RECORDS SHOWN.
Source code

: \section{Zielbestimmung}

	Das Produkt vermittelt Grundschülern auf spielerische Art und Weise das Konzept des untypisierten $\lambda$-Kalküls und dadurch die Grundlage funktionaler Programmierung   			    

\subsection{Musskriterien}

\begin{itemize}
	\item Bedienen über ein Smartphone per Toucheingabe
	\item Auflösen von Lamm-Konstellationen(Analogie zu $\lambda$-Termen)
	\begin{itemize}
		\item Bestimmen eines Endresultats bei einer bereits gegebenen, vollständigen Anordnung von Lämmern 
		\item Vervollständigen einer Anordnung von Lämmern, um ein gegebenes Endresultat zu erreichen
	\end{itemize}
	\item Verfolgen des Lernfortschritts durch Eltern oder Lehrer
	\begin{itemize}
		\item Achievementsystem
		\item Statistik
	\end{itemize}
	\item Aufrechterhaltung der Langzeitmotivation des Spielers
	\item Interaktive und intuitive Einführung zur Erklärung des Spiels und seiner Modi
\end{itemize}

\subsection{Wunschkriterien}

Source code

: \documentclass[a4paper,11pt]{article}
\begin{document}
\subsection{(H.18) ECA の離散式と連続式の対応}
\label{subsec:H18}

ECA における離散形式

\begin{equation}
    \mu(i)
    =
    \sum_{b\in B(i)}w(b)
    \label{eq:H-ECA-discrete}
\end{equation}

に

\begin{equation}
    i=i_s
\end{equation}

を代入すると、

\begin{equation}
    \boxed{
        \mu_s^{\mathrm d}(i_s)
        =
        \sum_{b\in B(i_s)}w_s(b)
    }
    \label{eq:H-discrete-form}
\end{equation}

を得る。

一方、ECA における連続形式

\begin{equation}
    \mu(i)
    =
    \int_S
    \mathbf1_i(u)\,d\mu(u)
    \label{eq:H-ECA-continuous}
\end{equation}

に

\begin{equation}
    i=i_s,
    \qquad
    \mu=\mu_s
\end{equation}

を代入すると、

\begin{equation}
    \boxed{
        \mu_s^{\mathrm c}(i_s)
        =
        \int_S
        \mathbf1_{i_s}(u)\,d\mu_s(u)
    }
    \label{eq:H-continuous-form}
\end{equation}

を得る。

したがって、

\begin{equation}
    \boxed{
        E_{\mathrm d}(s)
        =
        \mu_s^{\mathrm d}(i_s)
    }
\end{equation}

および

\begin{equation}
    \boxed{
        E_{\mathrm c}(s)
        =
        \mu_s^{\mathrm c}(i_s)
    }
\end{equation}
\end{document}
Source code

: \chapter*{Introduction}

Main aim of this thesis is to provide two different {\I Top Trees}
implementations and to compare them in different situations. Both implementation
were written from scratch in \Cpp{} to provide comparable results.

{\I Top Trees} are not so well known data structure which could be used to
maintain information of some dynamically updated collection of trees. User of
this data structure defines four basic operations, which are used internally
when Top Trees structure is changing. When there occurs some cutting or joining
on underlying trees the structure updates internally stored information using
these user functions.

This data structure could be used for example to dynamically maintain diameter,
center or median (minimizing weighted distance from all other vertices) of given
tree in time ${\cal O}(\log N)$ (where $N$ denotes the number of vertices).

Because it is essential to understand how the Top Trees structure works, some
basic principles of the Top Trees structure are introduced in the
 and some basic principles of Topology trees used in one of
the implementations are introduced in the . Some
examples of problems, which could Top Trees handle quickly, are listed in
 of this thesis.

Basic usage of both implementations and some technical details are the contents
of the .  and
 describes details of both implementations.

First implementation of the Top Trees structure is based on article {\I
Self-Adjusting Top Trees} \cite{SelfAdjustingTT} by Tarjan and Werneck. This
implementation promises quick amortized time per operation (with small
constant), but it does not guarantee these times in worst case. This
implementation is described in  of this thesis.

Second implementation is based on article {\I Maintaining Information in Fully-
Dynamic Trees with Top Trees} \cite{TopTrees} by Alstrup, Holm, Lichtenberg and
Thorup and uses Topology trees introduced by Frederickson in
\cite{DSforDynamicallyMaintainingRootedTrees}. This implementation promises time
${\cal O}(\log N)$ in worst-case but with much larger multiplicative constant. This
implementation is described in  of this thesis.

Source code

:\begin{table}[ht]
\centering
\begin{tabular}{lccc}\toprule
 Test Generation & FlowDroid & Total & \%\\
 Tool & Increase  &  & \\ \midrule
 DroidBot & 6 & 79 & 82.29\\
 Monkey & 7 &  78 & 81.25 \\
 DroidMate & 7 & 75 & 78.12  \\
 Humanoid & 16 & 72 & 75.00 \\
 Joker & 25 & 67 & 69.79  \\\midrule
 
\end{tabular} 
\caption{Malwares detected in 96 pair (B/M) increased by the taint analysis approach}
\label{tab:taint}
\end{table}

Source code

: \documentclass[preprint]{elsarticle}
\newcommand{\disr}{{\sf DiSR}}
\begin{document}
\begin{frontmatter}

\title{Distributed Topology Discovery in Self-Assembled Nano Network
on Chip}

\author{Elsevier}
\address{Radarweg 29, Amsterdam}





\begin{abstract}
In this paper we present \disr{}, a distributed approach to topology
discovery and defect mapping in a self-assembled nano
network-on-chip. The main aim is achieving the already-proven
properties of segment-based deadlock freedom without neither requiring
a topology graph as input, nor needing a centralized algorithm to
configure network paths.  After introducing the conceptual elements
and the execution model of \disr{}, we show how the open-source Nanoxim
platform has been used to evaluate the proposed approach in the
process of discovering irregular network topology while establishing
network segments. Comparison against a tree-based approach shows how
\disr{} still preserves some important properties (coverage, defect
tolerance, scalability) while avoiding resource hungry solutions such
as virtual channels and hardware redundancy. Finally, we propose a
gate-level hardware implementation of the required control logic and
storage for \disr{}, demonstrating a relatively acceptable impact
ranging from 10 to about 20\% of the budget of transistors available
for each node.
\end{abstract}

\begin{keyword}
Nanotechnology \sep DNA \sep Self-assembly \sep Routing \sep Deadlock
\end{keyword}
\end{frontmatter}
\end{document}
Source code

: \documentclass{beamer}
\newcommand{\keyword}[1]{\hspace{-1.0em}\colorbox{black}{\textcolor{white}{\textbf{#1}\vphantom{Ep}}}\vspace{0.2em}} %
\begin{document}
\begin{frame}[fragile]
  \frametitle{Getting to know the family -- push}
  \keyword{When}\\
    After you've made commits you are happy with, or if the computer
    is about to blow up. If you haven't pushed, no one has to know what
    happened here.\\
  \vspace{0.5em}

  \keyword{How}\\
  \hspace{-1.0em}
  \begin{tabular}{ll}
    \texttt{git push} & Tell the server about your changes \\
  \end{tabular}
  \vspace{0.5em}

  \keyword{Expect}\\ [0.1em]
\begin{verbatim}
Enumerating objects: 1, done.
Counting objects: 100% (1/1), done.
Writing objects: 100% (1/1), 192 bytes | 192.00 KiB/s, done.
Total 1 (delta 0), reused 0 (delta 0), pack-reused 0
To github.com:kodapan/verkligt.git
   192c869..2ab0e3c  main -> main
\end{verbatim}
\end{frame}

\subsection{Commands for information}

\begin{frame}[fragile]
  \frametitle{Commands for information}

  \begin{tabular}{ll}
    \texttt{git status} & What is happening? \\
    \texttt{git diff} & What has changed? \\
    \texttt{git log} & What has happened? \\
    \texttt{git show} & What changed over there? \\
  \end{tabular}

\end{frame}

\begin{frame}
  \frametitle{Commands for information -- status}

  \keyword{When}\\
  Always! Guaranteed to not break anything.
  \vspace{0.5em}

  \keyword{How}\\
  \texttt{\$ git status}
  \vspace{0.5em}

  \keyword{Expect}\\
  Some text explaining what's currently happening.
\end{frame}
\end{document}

THE PROBLEM.
Print the material once more, keeping every word as it is.

RESULT.
Source code

: \section{Zielbestimmung}

	Das Produkt vermittelt Grundschülern auf spielerische Art und Weise das Konzept des untypisierten $\lambda$-Kalküls und dadurch die Grundlage funktionaler Programmierung   			    

\subsection{Musskriterien}

\begin{itemize}
	\item Bedienen über ein Smartphone per Toucheingabe
	\item Auflösen von Lamm-Konstellationen(Analogie zu $\lambda$-Termen)
	\begin{itemize}
		\item Bestimmen eines Endresultats bei einer bereits gegebenen, vollständigen Anordnung von Lämmern 
		\item Vervollständigen einer Anordnung von Lämmern, um ein gegebenes Endresultat zu erreichen
	\end{itemize}
	\item Verfolgen des Lernfortschritts durch Eltern oder Lehrer
	\begin{itemize}
		\item Achievementsystem
		\item Statistik
	\end{itemize}
	\item Aufrechterhaltung der Langzeitmotivation des Spielers
	\item Interaktive und intuitive Einführung zur Erklärung des Spiels und seiner Modi
\end{itemize}

\subsection{Wunschkriterien}

Source code

: \documentclass[a4paper,11pt]{article}
\begin{document}
\subsection{(H.18) ECA の離散式と連続式の対応}
\label{subsec:H18}

ECA における離散形式

\begin{equation}
    \mu(i)
    =
    \sum_{b\in B(i)}w(b)
    \label{eq:H-ECA-discrete}
\end{equation}

に

\begin{equation}
    i=i_s
\end{equation}

を代入すると、

\begin{equation}
    \boxed{
        \mu_s^{\mathrm d}(i_s)
        =
        \sum_{b\in B(i_s)}w_s(b)
    }
    \label{eq:H-discrete-form}
\end{equation}

を得る。

一方、ECA における連続形式

\begin{equation}
    \mu(i)
    =
    \int_S
    \mathbf1_i(u)\,d\mu(u)
    \label{eq:H-ECA-continuous}
\end{equation}

に

\begin{equation}
    i=i_s,
    \qquad
    \mu=\mu_s
\end{equation}

を代入すると、

\begin{equation}
    \boxed{
        \mu_s^{\mathrm c}(i_s)
        =
        \int_S
        \mathbf1_{i_s}(u)\,d\mu_s(u)
    }
    \label{eq:H-continuous-form}
\end{equation}

を得る。

したがって、

\begin{equation}
    \boxed{
        E_{\mathrm d}(s)
        =
        \mu_s^{\mathrm d}(i_s)
    }
\end{equation}

および

\begin{equation}
    \boxed{
        E_{\mathrm c}(s)
        =
        \mu_s^{\mathrm c}(i_s)
    }
\end{equation}
\end{document}
Source code

: \chapter*{Introduction}

Main aim of this thesis is to provide two different {\I Top Trees}
implementations and to compare them in different situations. Both implementation
were written from scratch in \Cpp{} to provide comparable results.

{\I Top Trees} are not so well known data structure which could be used to
maintain information of some dynamically updated collection of trees. User of
this data structure defines four basic operations, which are used internally
when Top Trees structure is changing. When there occurs some cutting or joining
on underlying trees the structure updates internally stored information using
these user functions.

This data structure could be used for example to dynamically maintain diameter,
center or median (minimizing weighted distance from all other vertices) of given
tree in time ${\cal O}(\log N)$ (where $N$ denotes the number of vertices).

Because it is essential to understand how the Top Trees structure works, some
basic principles of the Top Trees structure are introduced in the
 and some basic principles of Topology trees used in one of
the implementations are introduced in the . Some
examples of problems, which could Top Trees handle quickly, are listed in
 of this thesis.

Basic usage of both implementations and some technical details are the contents
of the .  and
 describes details of both implementations.

First implementation of the Top Trees structure is based on article {\I
Self-Adjusting Top Trees} \cite{SelfAdjustingTT} by Tarjan and Werneck. This
implementation promises quick amortized time per operation (with small
constant), but it does not guarantee these times in worst case. This
implementation is described in  of this thesis.

Second implementation is based on article {\I Maintaining Information in Fully-
Dynamic Trees with Top Trees} \cite{TopTrees} by Alstrup, Holm, Lichtenberg and
Thorup and uses Topology trees introduced by Frederickson in
\cite{DSforDynamicallyMaintainingRootedTrees}. This implementation promises time
${\cal O}(\log N)$ in worst-case but with much larger multiplicative constant. This
implementation is described in  of this thesis.

Source code

:\begin{table}[ht]
\centering
\begin{tabular}{lccc}\toprule
 Test Generation & FlowDroid & Total & \%\\
 Tool & Increase  &  & \\ \midrule
 DroidBot & 6 & 79 & 82.29\\
 Monkey & 7 &  78 & 81.25 \\
 DroidMate & 7 & 75 & 78.12  \\
 Humanoid & 16 & 72 & 75.00 \\
 Joker & 25 & 67 & 69.79  \\\midrule
 
\end{tabular} 
\caption{Malwares detected in 96 pair (B/M) increased by the taint analysis approach}
\label{tab:taint}
\end{table}

Source code

: \documentclass[preprint]{elsarticle}
\newcommand{\disr}{{\sf DiSR}}
\begin{document}
\begin{frontmatter}

\title{Distributed Topology Discovery in Self-Assembled Nano Network
on Chip}

\author{Elsevier}
\address{Radarweg 29, Amsterdam}





\begin{abstract}
In this paper we present \disr{}, a distributed approach to topology
discovery and defect mapping in a self-assembled nano
network-on-chip. The main aim is achieving the already-proven
properties of segment-based deadlock freedom without neither requiring
a topology graph as input, nor needing a centralized algorithm to
configure network paths.  After introducing the conceptual elements
and the execution model of \disr{}, we show how the open-source Nanoxim
platform has been used to evaluate the proposed approach in the
process of discovering irregular network topology while establishing
network segments. Comparison against a tree-based approach shows how
\disr{} still preserves some important properties (coverage, defect
tolerance, scalability) while avoiding resource hungry solutions such
as virtual channels and hardware redundancy. Finally, we propose a
gate-level hardware implementation of the required control logic and
storage for \disr{}, demonstrating a relatively acceptable impact
ranging from 10 to about 20\% of the budget of transistors available
for each node.
\end{abstract}

\begin{keyword}
Nanotechnology \sep DNA \sep Self-assembly \sep Routing \sep Deadlock
\end{keyword}
\end{frontmatter}
\end{document}
Source code

: \documentclass{beamer}
\newcommand{\keyword}[1]{\hspace{-1.0em}\colorbox{black}{\textcolor{white}{\textbf{#1}\vphantom{Ep}}}\vspace{0.2em}} %
\begin{document}
\begin{frame}[fragile]
  \frametitle{Getting to know the family -- push}
  \keyword{When}\\
    After you've made commits you are happy with, or if the computer
    is about to blow up. If you haven't pushed, no one has to know what
    happened here.\\
  \vspace{0.5em}

  \keyword{How}\\
  \hspace{-1.0em}
  \begin{tabular}{ll}
    \texttt{git push} & Tell the server about your changes \\
  \end{tabular}
  \vspace{0.5em}

  \keyword{Expect}\\ [0.1em]
\begin{verbatim}
Enumerating objects: 1, done.
Counting objects: 100% (1/1), done.
Writing objects: 100% (1/1), 192 bytes | 192.00 KiB/s, done.
Total 1 (delta 0), reused 0 (delta 0), pack-reused 0
To github.com:kodapan/verkligt.git
   192c869..2ab0e3c  main -> main
\end{verbatim}
\end{frame}

\subsection{Commands for information}

\begin{frame}[fragile]
  \frametitle{Commands for information}

  \begin{tabular}{ll}
    \texttt{git status} & What is happening? \\
    \texttt{git diff} & What has changed? \\
    \texttt{git log} & What has happened? \\
    \texttt{git show} & What changed over there? \\
  \end{tabular}

\end{frame}

\begin{frame}
  \frametitle{Commands for information -- status}

  \keyword{When}\\
  Always! Guaranteed to not break anything.
  \vspace{0.5em}

  \keyword{How}\\
  \texttt{\$ git status}
  \vspace{0.5em}

  \keyword{Expect}\\
  Some text explaining what's currently happening.
\end{frame}
\end{document}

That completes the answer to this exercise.